Exercise brief
Locate the line that contains "In this section, we" in the entries below, then repeat it and every following line through the line that contains "Freq of local max for lower contour", exactly, and no others.
☆ ☆ ☆ ☆ ☆
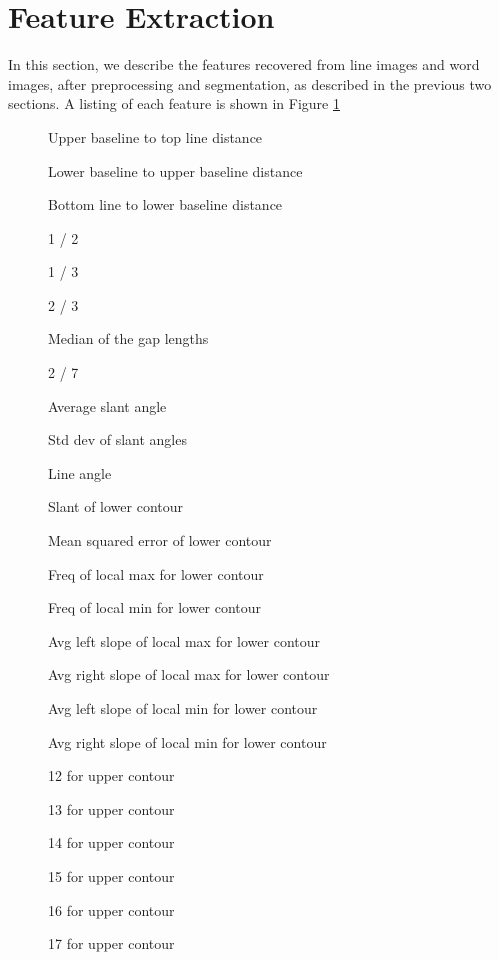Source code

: \documentclass[paper=a4, fontsize=11pt]{scrartcl} %
\numberwithin{equation}{section} %
\numberwithin{figure}{section} %
\numberwithin{table}{section} %
\begin{document}
\section{Feature Extraction}
\label{sec:feature}
In this section, we describe the features recovered from line images
and word images, after preprocessing and segmentation, as described in
the previous two sections. A listing of each feature is shown in
Figure \ref{fig:featureList}

\begin{figure}
  \label{fig:featureList}
  \begin{multicols}{3}
    \begin{enumerate*}
    \item Upper baseline to top line distance
    \item Lower baseline to upper baseline distance
    \item Bottom line to lower baseline distance
    \item 1 / 2
    \item 1 / 3
    \item 2 / 3
    \item Median of the gap lengths
    \item 2 / 7
    \item Average slant angle
    \item Std dev of slant angles
    \item Line angle
    \item Slant of lower contour
    \item Mean squared error of lower contour
    \item Freq of local max for lower contour
    \item Freq of local min for lower contour
    \item Avg left slope of local max for lower contour
    \item Avg right slope of local max for lower contour
    \item Avg left slope of local min for lower contour
    \item Avg right slope of local min for lower contour
    \item 12 for upper contour
    \item 13 for upper contour
    \item 14 for upper contour
    \item 15 for upper contour
    \item 16 for upper contour
    \item 17 for upper contour

\end{enumerate*}
\end{multicols}
\end{figure}
\end{document}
☆ ☆ ☆ ☆ ☆
Response
In this section, we describe the features recovered from line images
and word images, after preprocessing and segmentation, as described in
the previous two sections. A listing of each feature is shown in
Figure \ref{fig:featureList}

\begin{figure}
  \label{fig:featureList}
  \begin{multicols}{3}
    \begin{enumerate*}
    \item Upper baseline to top line distance
    \item Lower baseline to upper baseline distance
    \item Bottom line to lower baseline distance
    \item 1 / 2
    \item 1 / 3
    \item 2 / 3
    \item Median of the gap lengths
    \item 2 / 7
    \item Average slant angle
    \item Std dev of slant angles
    \item Line angle
    \item Slant of lower contour
    \item Mean squared error of lower contour
    \item Freq of local max for lower contour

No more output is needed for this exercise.